(Your instructions) From the entries below, reproduce exactly the line containing "is the *only*", the line containing "Alternatively, you can", and every line in between, with nothing added.
Segment Start: Source information
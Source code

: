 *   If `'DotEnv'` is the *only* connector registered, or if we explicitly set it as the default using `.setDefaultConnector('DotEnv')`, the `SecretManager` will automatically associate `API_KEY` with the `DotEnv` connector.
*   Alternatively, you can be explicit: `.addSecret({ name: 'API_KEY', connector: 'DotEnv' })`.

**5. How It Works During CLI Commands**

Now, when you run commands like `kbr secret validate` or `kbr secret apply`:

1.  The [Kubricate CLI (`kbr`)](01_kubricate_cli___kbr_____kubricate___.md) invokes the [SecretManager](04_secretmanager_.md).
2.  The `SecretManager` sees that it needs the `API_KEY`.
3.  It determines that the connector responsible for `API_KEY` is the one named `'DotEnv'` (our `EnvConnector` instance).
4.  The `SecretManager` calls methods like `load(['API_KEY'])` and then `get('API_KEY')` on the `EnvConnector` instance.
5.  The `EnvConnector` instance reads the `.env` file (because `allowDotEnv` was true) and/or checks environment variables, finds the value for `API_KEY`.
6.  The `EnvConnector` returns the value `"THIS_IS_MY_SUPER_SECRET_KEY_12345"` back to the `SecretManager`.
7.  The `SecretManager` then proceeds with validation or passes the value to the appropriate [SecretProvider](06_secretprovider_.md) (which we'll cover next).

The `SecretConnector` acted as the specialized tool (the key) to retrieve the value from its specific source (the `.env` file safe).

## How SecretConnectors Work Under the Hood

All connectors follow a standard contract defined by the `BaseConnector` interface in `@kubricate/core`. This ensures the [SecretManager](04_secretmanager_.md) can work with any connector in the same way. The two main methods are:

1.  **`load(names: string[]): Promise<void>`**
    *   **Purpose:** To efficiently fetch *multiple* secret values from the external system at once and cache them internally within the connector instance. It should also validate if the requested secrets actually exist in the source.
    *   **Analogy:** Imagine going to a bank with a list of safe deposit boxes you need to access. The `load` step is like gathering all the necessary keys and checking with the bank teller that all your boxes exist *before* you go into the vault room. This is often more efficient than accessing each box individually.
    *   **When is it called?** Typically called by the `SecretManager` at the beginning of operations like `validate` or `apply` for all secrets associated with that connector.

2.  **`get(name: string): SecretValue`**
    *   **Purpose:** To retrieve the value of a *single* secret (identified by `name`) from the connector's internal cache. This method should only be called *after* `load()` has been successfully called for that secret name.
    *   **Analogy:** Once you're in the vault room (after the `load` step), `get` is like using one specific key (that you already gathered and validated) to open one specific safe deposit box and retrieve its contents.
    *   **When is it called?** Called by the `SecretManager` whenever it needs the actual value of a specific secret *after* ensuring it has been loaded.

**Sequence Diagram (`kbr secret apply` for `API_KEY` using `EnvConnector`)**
Segment End: Source information
Segment Start: Source information
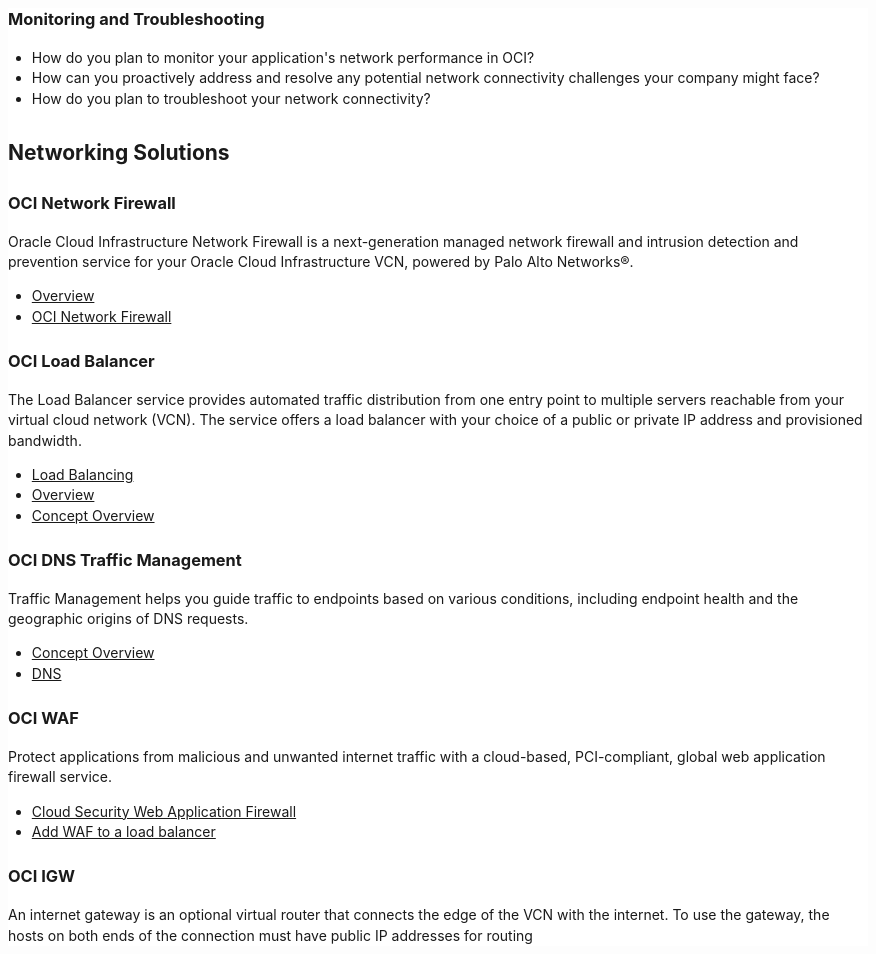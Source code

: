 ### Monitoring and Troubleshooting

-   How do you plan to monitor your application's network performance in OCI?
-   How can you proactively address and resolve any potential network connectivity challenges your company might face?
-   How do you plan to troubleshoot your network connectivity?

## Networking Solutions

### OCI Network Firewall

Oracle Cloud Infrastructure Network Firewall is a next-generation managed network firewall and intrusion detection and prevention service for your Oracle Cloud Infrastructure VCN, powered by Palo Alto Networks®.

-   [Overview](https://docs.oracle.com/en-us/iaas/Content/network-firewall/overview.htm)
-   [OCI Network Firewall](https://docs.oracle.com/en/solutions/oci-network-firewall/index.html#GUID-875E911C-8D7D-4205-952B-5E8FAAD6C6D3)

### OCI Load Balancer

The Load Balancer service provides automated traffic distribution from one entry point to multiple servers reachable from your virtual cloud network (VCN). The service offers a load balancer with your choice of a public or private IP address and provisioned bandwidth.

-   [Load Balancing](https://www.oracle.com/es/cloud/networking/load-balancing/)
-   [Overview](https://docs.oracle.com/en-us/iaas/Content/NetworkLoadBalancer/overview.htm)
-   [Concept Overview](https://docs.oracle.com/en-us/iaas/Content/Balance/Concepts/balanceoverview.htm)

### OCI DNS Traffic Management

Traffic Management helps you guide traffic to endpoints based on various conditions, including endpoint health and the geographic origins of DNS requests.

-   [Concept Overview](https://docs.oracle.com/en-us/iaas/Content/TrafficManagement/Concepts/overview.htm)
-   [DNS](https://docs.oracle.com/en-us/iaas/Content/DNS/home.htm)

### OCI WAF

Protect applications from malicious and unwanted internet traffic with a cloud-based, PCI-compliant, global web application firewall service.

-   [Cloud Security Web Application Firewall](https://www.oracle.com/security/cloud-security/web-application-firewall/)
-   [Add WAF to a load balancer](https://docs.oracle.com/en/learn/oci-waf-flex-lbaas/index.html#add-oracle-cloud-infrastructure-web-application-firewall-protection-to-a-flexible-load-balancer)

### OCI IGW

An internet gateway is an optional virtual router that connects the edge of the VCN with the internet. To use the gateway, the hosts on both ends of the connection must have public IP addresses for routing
Segment End: Source information
Segment Start: Source information
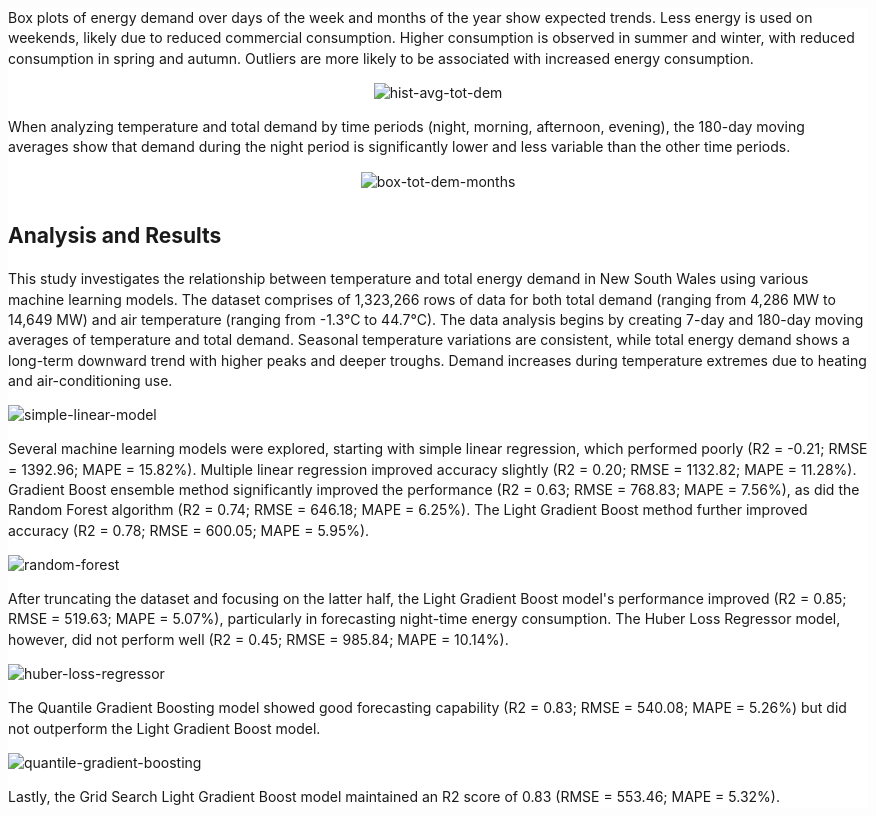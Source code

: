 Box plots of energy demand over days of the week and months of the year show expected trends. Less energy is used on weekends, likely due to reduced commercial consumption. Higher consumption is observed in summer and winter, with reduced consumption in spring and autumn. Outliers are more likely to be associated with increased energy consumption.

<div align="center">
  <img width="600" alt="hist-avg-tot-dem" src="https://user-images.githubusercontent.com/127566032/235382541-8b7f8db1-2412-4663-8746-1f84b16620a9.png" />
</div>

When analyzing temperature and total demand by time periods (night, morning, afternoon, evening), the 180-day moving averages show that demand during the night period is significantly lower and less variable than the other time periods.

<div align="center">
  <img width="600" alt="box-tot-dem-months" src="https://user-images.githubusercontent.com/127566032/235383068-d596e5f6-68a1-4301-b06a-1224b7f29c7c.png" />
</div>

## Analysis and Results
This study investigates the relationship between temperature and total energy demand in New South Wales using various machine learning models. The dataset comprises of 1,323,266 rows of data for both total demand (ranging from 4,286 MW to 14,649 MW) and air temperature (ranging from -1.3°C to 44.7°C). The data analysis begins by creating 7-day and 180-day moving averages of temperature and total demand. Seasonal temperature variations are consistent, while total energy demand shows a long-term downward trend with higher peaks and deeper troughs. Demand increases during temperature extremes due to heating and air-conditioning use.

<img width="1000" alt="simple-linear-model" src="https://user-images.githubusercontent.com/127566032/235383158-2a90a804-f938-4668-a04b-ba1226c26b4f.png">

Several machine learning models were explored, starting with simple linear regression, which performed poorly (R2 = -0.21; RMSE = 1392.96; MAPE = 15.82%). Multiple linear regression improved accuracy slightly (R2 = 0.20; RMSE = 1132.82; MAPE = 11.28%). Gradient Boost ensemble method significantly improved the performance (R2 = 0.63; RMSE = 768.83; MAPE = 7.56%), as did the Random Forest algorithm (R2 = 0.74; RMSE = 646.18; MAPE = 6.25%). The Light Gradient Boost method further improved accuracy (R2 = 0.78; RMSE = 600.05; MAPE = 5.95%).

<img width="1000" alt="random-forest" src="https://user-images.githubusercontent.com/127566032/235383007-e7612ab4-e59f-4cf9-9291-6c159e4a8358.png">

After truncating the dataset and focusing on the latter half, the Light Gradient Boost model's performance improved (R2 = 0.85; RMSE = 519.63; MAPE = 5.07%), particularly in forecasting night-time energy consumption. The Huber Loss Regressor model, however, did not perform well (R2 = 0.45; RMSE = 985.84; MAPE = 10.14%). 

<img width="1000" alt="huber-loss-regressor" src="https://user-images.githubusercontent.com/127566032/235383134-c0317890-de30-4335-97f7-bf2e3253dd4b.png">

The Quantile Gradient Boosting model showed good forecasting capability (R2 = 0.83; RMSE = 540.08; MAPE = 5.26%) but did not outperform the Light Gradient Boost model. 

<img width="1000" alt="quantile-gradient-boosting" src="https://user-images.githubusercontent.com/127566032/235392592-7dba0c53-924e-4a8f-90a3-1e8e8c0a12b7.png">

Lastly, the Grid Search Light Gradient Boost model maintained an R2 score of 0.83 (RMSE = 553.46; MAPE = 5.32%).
Segment End: Source information
(Response area)
: *   If `'DotEnv'` is the *only* connector registered, or if we explicitly set it as the default using `.setDefaultConnector('DotEnv')`, the `SecretManager` will automatically associate `API_KEY` with the `DotEnv` connector.
*   Alternatively, you can be explicit: `.addSecret({ name: 'API_KEY', connector: 'DotEnv' })`.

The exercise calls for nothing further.